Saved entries
Segment Open
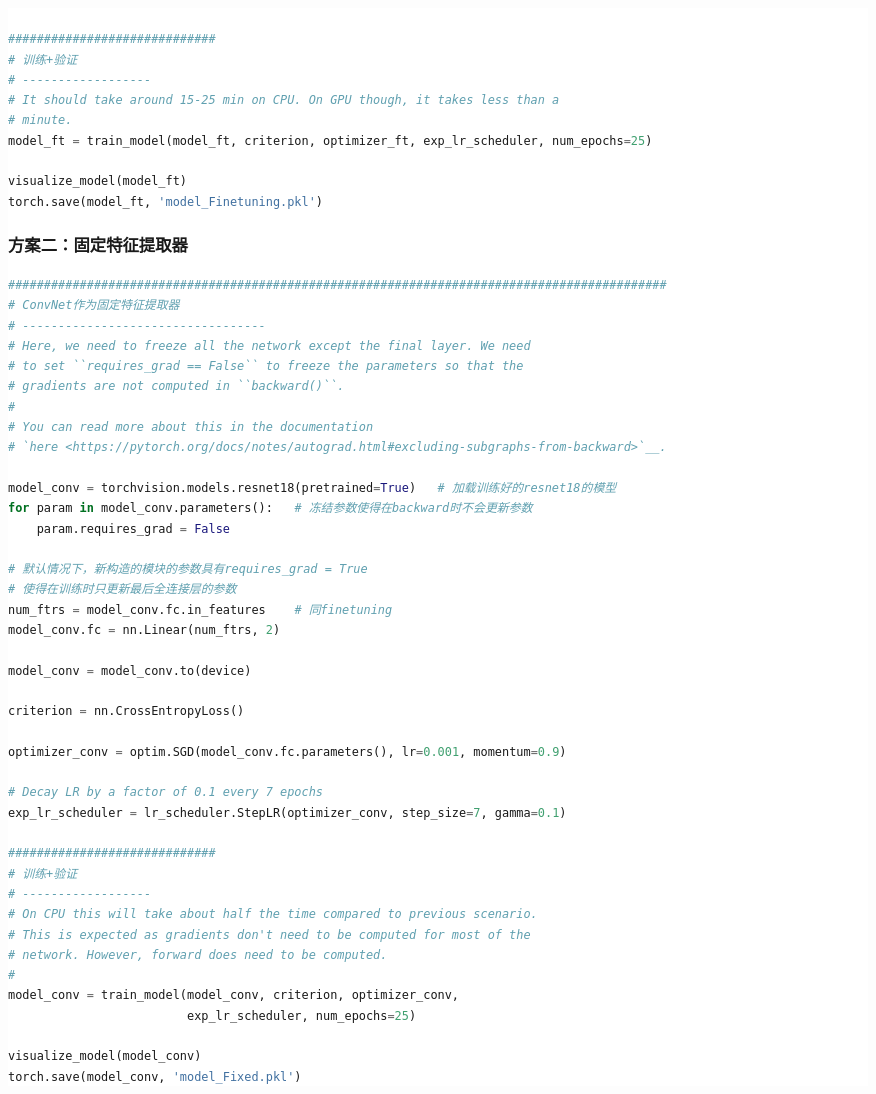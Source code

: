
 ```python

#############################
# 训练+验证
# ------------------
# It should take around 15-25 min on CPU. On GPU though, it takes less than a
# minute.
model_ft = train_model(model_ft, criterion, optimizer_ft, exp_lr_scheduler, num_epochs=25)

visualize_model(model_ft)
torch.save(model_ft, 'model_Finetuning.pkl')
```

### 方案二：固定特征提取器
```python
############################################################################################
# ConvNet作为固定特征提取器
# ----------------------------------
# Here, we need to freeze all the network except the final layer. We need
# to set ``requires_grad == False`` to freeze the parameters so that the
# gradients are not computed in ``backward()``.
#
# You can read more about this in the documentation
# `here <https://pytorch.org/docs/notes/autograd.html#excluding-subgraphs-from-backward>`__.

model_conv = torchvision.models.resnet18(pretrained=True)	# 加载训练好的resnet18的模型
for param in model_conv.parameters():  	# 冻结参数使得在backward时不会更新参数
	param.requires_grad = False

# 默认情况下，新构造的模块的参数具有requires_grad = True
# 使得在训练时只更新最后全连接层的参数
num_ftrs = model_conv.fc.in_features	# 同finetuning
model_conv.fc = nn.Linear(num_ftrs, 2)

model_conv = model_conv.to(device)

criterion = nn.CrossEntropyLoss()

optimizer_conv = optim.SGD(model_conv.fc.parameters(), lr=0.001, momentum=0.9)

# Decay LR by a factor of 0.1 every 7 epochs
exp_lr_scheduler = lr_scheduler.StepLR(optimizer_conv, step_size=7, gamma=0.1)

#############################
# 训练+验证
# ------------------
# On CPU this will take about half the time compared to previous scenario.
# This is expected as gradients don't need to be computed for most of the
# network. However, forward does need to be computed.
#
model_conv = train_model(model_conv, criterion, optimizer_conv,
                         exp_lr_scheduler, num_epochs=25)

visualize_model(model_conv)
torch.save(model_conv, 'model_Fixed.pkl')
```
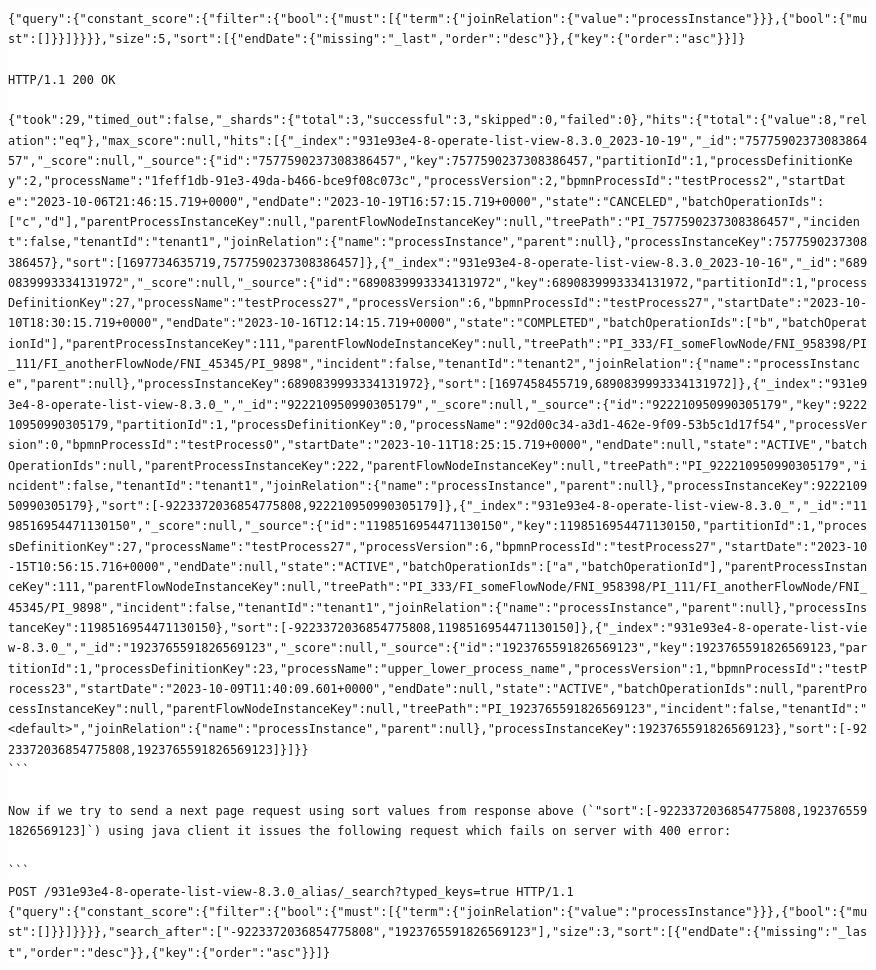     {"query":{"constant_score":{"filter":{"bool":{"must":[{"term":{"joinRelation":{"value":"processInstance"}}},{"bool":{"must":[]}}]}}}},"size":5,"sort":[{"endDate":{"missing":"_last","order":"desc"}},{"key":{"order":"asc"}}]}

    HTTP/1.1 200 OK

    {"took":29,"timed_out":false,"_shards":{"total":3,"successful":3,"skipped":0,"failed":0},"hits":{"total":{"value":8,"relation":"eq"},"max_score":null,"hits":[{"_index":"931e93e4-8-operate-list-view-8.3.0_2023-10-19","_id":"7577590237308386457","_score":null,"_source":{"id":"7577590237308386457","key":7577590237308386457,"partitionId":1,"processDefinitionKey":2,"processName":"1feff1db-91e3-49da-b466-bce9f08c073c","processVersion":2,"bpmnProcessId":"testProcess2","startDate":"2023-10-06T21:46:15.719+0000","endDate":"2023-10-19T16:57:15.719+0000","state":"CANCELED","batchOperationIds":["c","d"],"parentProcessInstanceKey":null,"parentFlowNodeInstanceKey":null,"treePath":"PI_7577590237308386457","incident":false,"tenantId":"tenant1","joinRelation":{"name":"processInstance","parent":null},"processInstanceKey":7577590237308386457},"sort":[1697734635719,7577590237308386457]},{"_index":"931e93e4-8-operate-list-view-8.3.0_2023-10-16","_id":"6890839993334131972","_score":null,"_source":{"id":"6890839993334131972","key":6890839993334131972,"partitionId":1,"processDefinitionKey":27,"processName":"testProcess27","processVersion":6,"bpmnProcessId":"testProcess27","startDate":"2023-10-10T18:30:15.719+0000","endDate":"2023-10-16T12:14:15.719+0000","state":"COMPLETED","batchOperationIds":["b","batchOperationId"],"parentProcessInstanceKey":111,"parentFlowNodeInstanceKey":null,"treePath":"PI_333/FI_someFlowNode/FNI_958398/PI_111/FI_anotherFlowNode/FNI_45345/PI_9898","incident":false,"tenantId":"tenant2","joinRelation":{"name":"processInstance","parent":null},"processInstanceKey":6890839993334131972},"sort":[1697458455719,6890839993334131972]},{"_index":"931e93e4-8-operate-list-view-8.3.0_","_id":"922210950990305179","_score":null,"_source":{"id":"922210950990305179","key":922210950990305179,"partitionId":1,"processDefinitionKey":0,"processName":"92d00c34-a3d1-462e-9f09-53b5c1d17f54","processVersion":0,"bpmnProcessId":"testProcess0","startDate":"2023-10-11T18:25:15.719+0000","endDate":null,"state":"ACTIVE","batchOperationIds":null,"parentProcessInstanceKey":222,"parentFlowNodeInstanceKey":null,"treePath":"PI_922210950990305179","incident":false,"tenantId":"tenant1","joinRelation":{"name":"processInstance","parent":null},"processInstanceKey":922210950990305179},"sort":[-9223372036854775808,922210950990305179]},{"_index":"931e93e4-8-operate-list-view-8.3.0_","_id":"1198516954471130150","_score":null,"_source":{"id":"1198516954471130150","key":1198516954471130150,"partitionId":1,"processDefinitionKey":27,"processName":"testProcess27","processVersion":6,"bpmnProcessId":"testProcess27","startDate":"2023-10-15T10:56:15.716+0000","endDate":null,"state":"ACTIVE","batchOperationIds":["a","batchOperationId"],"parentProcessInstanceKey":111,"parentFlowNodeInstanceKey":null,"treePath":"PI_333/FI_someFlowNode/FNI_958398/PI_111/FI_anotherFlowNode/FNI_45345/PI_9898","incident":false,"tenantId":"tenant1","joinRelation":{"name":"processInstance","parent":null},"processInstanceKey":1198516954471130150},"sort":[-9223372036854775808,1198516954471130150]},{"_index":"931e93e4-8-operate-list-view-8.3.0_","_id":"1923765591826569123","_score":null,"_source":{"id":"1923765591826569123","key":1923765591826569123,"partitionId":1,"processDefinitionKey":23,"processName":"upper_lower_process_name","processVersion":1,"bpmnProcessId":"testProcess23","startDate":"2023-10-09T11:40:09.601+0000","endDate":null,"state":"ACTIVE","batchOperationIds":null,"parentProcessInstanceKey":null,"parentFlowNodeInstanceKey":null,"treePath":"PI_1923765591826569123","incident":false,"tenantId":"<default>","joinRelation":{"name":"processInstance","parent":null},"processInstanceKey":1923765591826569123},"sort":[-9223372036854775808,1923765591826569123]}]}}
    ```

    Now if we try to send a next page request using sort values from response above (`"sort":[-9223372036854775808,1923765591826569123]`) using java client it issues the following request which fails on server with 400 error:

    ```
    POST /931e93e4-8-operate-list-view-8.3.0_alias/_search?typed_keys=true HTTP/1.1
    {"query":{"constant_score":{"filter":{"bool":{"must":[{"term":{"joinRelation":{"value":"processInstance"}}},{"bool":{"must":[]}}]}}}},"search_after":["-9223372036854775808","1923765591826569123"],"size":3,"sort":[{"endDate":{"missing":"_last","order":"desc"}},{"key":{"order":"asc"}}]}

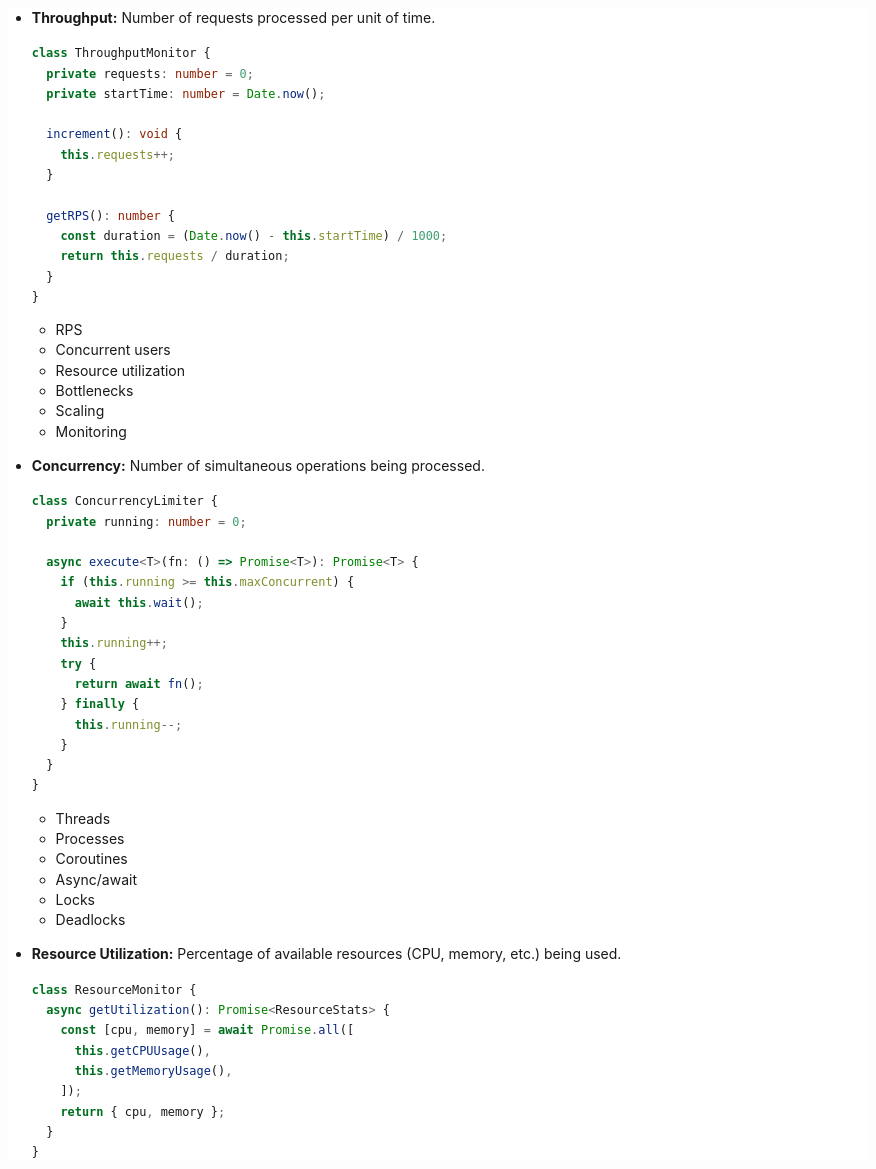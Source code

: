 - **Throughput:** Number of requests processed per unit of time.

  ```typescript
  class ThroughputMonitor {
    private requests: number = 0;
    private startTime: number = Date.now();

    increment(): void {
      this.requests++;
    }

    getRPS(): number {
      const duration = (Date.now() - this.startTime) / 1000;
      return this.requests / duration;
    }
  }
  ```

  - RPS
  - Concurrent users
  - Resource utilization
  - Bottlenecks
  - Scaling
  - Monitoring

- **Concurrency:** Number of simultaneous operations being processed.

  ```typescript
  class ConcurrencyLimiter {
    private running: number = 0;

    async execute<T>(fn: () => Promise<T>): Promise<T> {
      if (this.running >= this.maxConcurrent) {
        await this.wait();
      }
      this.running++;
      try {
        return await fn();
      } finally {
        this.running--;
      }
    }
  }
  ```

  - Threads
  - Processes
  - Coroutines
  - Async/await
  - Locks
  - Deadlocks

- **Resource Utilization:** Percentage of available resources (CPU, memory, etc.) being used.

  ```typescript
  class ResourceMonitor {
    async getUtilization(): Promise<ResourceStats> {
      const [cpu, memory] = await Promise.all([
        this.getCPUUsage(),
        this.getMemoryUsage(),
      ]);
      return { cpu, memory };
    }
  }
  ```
Segment Closed
**TASK PROMPT**: Copy out, in full, each line above that has the word "from" in it.

**FINAL ANSWER**:
# `here <https://pytorch.org/docs/notes/autograd.html#excluding-subgraphs-from-backward>`__.
    Now if we try to send a next page request using sort values from response above (`"sort":[-9223372036854775808,1923765591826569123]`) using java client it issues the following request which fails on server with 400 error:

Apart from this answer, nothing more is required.